[WORK TO COMPLETE] Without including any images, repeat the listing below exactly.

[MATERIAL FOR THIS EXERCISE]
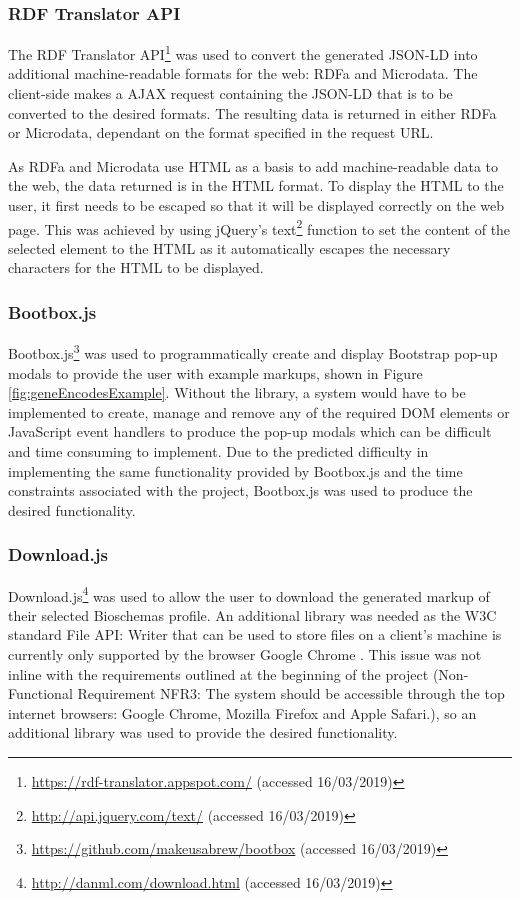 {
\subsubsection{RDF Translator API}
The RDF Translator API\footnote{\url{https://rdf-translator.appspot.com/} (accessed 16/03/2019)} was used to convert the generated JSON-LD into additional machine-readable formats for the web: RDFa and Microdata. The client-side makes a AJAX request containing the JSON-LD that is to be converted to the desired formats. The resulting data is returned in either RDFa or Microdata, dependant on the format specified in the request URL. 

As RDFa and Microdata use HTML as a basis to add machine-readable data to the web, the data returned is in the HTML format. To display the HTML to the user, it first needs to be escaped so that it will be displayed correctly on the web page. This was achieved by using jQuery's text\footnote{\url{http://api.jquery.com/text/} (accessed 16/03/2019)} function to set the content of the selected element to the HTML as it automatically escapes the necessary characters for the HTML to be displayed.

\subsubsection{Bootbox.js}
Bootbox.js\footnote{\url{https://github.com/makeusabrew/bootbox} (accessed 16/03/2019)} was used to programmatically create and display Bootstrap pop-up modals to provide the user with example markups, shown in Figure \ref{fig:geneEncodesExample}. Without the library, a system would have to be implemented to create, manage and remove any of the required DOM elements or JavaScript event handlers to produce the pop-up modals which can be difficult and time consuming to implement. Due to the predicted difficulty in implementing the same functionality provided by Bootbox.js and the time constraints associated with the project, Bootbox.js was used to produce the desired functionality.


\subsubsection{Download.js}
Download.js\footnote{\url{http://danml.com/download.html} (accessed 16/03/2019)} was used to allow the user to download the generated markup of their selected Bioschemas profile. An additional library was needed as the W3C standard File API: Writer that can be used to store files on a client's machine is currently only supported by the browser Google Chrome \cite{fileAPI}\cite{fileAPISupport}. This issue was not inline with the requirements outlined at the beginning of the project (Non-Functional Requirement NFR3: The system should be accessible through the top internet browsers: Google Chrome, Mozilla Firefox and Apple Safari.), so an additional library was used to provide the desired functionality.
}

[ANSWER TO THIS PROBLEM]
 {
\subsubsection{RDF Translator API}
The RDF Translator API\footnote{\url{https://rdf-translator.appspot.com/} (accessed 16/03/2019)} was used to convert the generated JSON-LD into additional machine-readable formats for the web: RDFa and Microdata. The client-side makes a AJAX request containing the JSON-LD that is to be converted to the desired formats. The resulting data is returned in either RDFa or Microdata, dependant on the format specified in the request URL. 

As RDFa and Microdata use HTML as a basis to add machine-readable data to the web, the data returned is in the HTML format. To display the HTML to the user, it first needs to be escaped so that it will be displayed correctly on the web page. This was achieved by using jQuery's text\footnote{\url{http://api.jquery.com/text/} (accessed 16/03/2019)} function to set the content of the selected element to the HTML as it automatically escapes the necessary characters for the HTML to be displayed.

\subsubsection{Bootbox.js}
Bootbox.js\footnote{\url{https://github.com/makeusabrew/bootbox} (accessed 16/03/2019)} was used to programmatically create and display Bootstrap pop-up modals to provide the user with example markups, shown in Figure \ref{fig:geneEncodesExample}. Without the library, a system would have to be implemented to create, manage and remove any of the required DOM elements or JavaScript event handlers to produce the pop-up modals which can be difficult and time consuming to implement. Due to the predicted difficulty in implementing the same functionality provided by Bootbox.js and the time constraints associated with the project, Bootbox.js was used to produce the desired functionality.


\subsubsection{Download.js}
Download.js\footnote{\url{http://danml.com/download.html} (accessed 16/03/2019)} was used to allow the user to download the generated markup of their selected Bioschemas profile. An additional library was needed as the W3C standard File API: Writer that can be used to store files on a client's machine is currently only supported by the browser Google Chrome \cite{fileAPI}\cite{fileAPISupport}. This issue was not inline with the requirements outlined at the beginning of the project (Non-Functional Requirement NFR3: The system should be accessible through the top internet browsers: Google Chrome, Mozilla Firefox and Apple Safari.), so an additional library was used to provide the desired functionality.
}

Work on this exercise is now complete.